Task goal:
Retype only the lines from the top of the records to the line with "### 필요한 모듈 import 하기", including that line but none of the pictures.

Material shown:
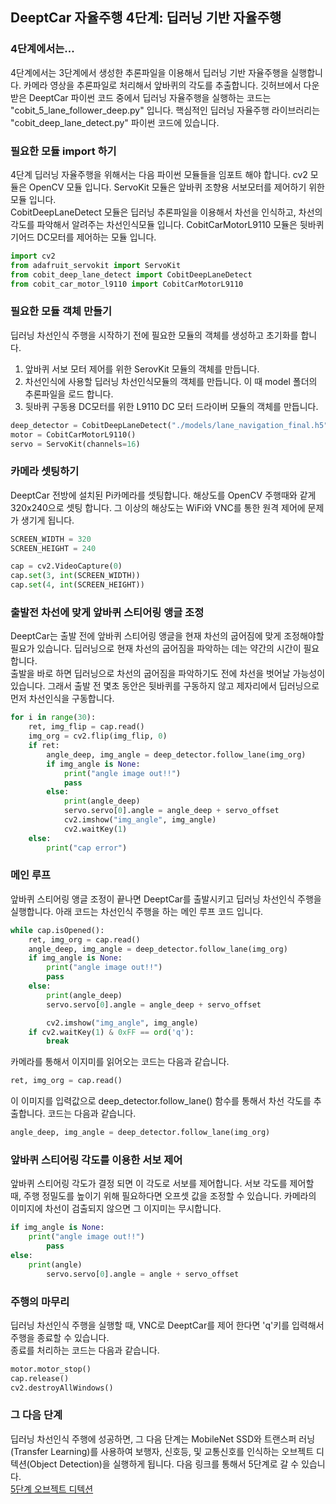 ## DeeptCar 자율주행 4단계: 딥러닝 기반 자율주행

### 4단계에서는...
4단계에서는 3단계에서 생성한 추론파일을 이용해서 딥러닝 기반 자율주행을 실행합니다. 카메라 영상을 추론파일로 처리해서 앞바퀴의 각도를 추출합니다. 깃허브에서 다운받은 DeeptCar 파이썬 코드 중에서 딥러닝 자율주행을 실행하는 코드는 "cobit_5_lane_follower_deep.py" 입니다. 핵심적인 딥러닝 자율주행 라이브러리는 "cobit_deep_lane_detect.py" 파이썬 코드에 있습니다. 

### 필요한 모듈 import 하기
4단계 딥러닝 자율주행을 위해서는 다음 파이썬 모듈들을 임포트 해야 합니다. cv2 모듈은 OpenCV 모듈 입니다. ServoKit 모듈은 앞바퀴 조향용 서보모터를 제어하기 위한 모듈 입니다.     
CobitDeepLaneDetect 모듈은 딥러닝 추론파일을 이용해서 차선을 인식하고, 차선의 각도를 파악해서 알려주는 차선인식모듈 입니다. CobitCarMotorL9110 모듈은 뒷바퀴 기어드 DC모터를 제어하는 모듈 입니다.

```python
import cv2
from adafruit_servokit import ServoKit
from cobit_deep_lane_detect import CobitDeepLaneDetect
from cobit_car_motor_l9110 import CobitCarMotorL9110
```

### 필요한 모듈 객체 만들기
딥러닝 차선인식 주행을 시작하기 전에 필요한 모듈의 객체를 생성하고 초기화를 합니다. 
1. 앞바퀴 서보 모터 제어를 위한 SerovKit 모듈의 객체를 만듭니다. 
2. 차선인식에 사용할 딥러닝 차선인식모듈의 객체를 만듭니다. 이 때 model 폴더의 추론파일을 로드 합니다. 
3. 뒷바퀴 구동용 DC모터를 위한 L9110 DC 모터 드라이버 모듈의 객체를 만듭니다.

```python
deep_detector = CobitDeepLaneDetect("./models/lane_navigation_final.h5")
motor = CobitCarMotorL9110()
servo = ServoKit(channels=16)
```

### 카메라 셋팅하기 
DeeptCar 전방에 설치된 Pi카메라를 셋팅합니다. 해상도를 OpenCV 주행때와 같게 320x240으로 셋팅 합니다. 그 이상의 해상도는 WiFi와 VNC를 통한 원격 제어에 문제가 생기게 됩니다.
```python
SCREEN_WIDTH = 320
SCREEN_HEIGHT = 240

cap = cv2.VideoCapture(0)
cap.set(3, int(SCREEN_WIDTH))
cap.set(4, int(SCREEN_HEIGHT))
```
### 출발전 차선에 맞게 앞바퀴 스티어링 앵글 조정 
DeeptCar는 출발 전에 앞바퀴 스티어링 앵글을 현재 차선의 굽어짐에 맞게 조정해야할 필요가 있습니다. 딥러닝으로 현재 차선의 굽어짐을 파악하는 데는 약간의 시간이 필요합니다.    
출발을 바로 하면 딥러닝으로 차선의 굽어짐을 파악하기도 전에 차선을 벗어날 가능성이 있습니다. 그래서 출발 전 몇초 동안은 뒷바퀴를 구동하지 않고 제자리에서 딥러닝으로 먼저 차선인식을 구동합니다. 

```python
for i in range(30):
    ret, img_flip = cap.read()
    img_org = cv2.flip(img_flip, 0)
    if ret:
        angle_deep, img_angle = deep_detector.follow_lane(img_org)
        if img_angle is None:
            print("angle image out!!")
            pass
        else:
            print(angle_deep)
            servo.servo[0].angle = angle_deep + servo_offset			
            cv2.imshow("img_angle", img_angle)
            cv2.waitKey(1)
    else:
        print("cap error")
```	    
		
### 메인 루프  
앞바퀴 스티어링 앵글 조정이 끝나면 DeeptCar를 출발시키고 딥러닝 차선인식 주행을 실행합니다. 아래 코드는 차선인식 주행을 하는 메인 루프 코드 입니다.  
```python
while cap.isOpened():
    ret, img_org = cap.read()
    angle_deep, img_angle = deep_detector.follow_lane(img_org)
    if img_angle is None:
        print("angle image out!!")
        pass
    else:
        print(angle_deep)
        servo.servo[0].angle = angle_deep + servo_offset

        cv2.imshow("img_angle", img_angle)
    if cv2.waitKey(1) & 0xFF == ord('q'):
        break
```

카메라를 통해서 이지미를 읽어오는 코드는 다음과 같습니다. 
```python
ret, img_org = cap.read()
```
이 이미지를 입력값으로 deep_detector.follow_lane() 함수를 통해서 차선 각도를 추출합니다. 코드는 다음과 같습니다. 
```python
angle_deep, img_angle = deep_detector.follow_lane(img_org)
```

### 앞바퀴 스티어링 각도를 이용한 서보 제어
앞바퀴 스티어링 각도가 결정 되면 이 각도로 서보를 제어합니다. 서보 각도를 제어할 때, 주행 정밀도를 높이기 위해 필요하다면 오프셋 값을 조정할 수 있습니다.
카메라의 이미지에 차선이 검출되지 않으면 그 이지미는 무시합니다. 
```python
if img_angle is None:
    print("angle image out!!")
        pass
else:
    print(angle)
        servo.servo[0].angle = angle + servo_offset
```
### 주행의 마무리
딥러닝 차선인식 주행을 실행할 때, VNC로 DeeptCar를 제어 한다면 'q'키를 입력해서 주행을 종료할 수 있습니다.    
종료를 처리하는 코드는 다음과 같습니다. 
```python
motor.motor_stop()
cap.release()
cv2.destroyAllWindows() 
```
### 그 다음 단계
딥러닝 차선인식 주행에 성공하면, 그 다음 단계는 MobileNet SSD와 트랜스퍼 러닝(Transfer Learning)를 사용하여 보행자, 신호등, 및 교통신호를 인식하는 오브젝트 디텍션(Object Detection)을 실행하게 됩니다. 다음 링크를 통해서 5단계로 갈 수 있습니다.     
[5단계 오브젝트 디텍션](https://cobit-git.github.io/deeptcar_doc/step_5)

Answer area:
 ## DeeptCar 자율주행 4단계: 딥러닝 기반 자율주행

### 4단계에서는...
4단계에서는 3단계에서 생성한 추론파일을 이용해서 딥러닝 기반 자율주행을 실행합니다. 카메라 영상을 추론파일로 처리해서 앞바퀴의 각도를 추출합니다. 깃허브에서 다운받은 DeeptCar 파이썬 코드 중에서 딥러닝 자율주행을 실행하는 코드는 "cobit_5_lane_follower_deep.py" 입니다. 핵심적인 딥러닝 자율주행 라이브러리는 "cobit_deep_lane_detect.py" 파이썬 코드에 있습니다. 

### 필요한 모듈 import 하기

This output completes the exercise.